On June 23, 2017, California SB 562–a single-payer healthcare bill that had been previously ratified by the State Senate–was unilaterally tabled by Democrat Anthony Rendon, Speaker of the State Assembly. Despite widespread outrage, progressives were powerless to undo the decision. Unions with a statewide presence–like SEIU and the The State Building and Construction Trades Council–that many had hoped would challenge Rendon, instead stood by his decision. The activist wing of the state Democratic Party tried to catalyze a recall and push support for his primary opponent, but due to these activists’ lack of traditional, party-like organization, as well as their lack of preparedness to run a serious candidate against Rendon, their efforts failed. 

Despite the promise of current DSA-endorsed candidates for State Assembly, including Jackie Fielder in San Francisco and Fatima Iqbal-Zubair in Los Angeles, basic challenges remain. There is no material evidence that any other statewide institutions, from the California Democratic Party to the AFL-CIO, have shifted enough to pursue single-payer healthcare and other progressive policies in the near-term. Rendon still occupies the speakership, and Governor Newsom is only willing to commission studies, not demand action.

Following Bernie Sanders’ massive win in California during the 2020 primary, DSA is uniquely positioned to appeal to and catalyze the nascent democratic-socialist constituency in the state. The DSA for Bernie campaign showed us that there is mass potential across the country, and we’re seeing an increasing number of wins coming out of various locals.

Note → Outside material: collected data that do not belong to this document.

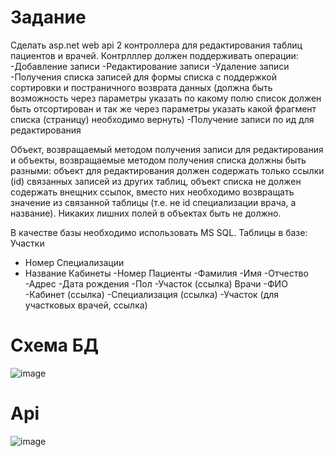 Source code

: # Задание 
Сделать asp.net web api 2 контроллера для редактирования таблиц пациентов и врачей.
Контрлллер должен поддерживать операции:
-Добавление записи
-Редактирование записи
-Удаление записи
-Получения списка записей для формы списка с поддержкой сортировки и постраничного возврата данных (должна быть возможность через параметры указать по какому полю список должен быть отсортирован и так же через параметры указать какой фрагмент списка (страницу) необходимо вернуть)
-Получение записи по ид для редактирования

Объект, возвращаемый методом получения записи для редактирования и объекты, возвращаемые методом получения списка должны быть разными:
объект для редактирования должен содержать только ссылки (id) связанных записей из других таблиц,
объект списка не должен содержать внещних ссылок, вместо них необходимо возвращать значение из связанной таблицы (т.е. не id специализации врача, а название).
Никаких лишних полей в объектах быть не должно.

В качестве базы необходимо использовать MS SQL.
Таблицы в базе:
Участки
- Номер
Специализации
- Название
Кабинеты 
-Номер
Пациенты
-Фамилия
-Имя
-Отчество
-Адрес
-Дата рождения
-Пол
-Участок (ссылка)
Врачи
-ФИО
-Кабинет (ссылка)
-Специализация (ссылка)
-Участок (для участковых врачей, ссылка)

# Схема БД 
![image](https://github.com/user-attachments/assets/2e364220-c0ed-42c7-8c26-f18b57b0b1df)

# Api
![image](https://github.com/user-attachments/assets/2707524b-a022-483d-8c04-d01c6b590eb4)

But so far, at state and regional levels, DSA has yet to develop the capacity to systematically challenge Democrats on their ballot line. While there have been past attempts in California at promoting the type of cross-chapter collaboration necessary to develop regional power and influence, these attempts have always been tied to specific campaigns like 2018’s Prop 10 as well as DSA For Bernie. The networks formed have been ad hoc and have mostly collapsed as soon as the campaign ended.

While individual DSA chapters in California and elsewhere may continue to achieve individual wins, and while these individual wins are meaningful checkpoints on the path toward socialist power, DSA will struggle to build lasting material influence both locally and regionally, until we build formal regional structures through which all of our chapters and members can coordinate ambitious and prolific campaigns. The current, nationally-endorsed Yes On 15 campaign has provided the latest opportunity through which a formal California DSA might emerge, as well as illustrating the pressing need for such a structure.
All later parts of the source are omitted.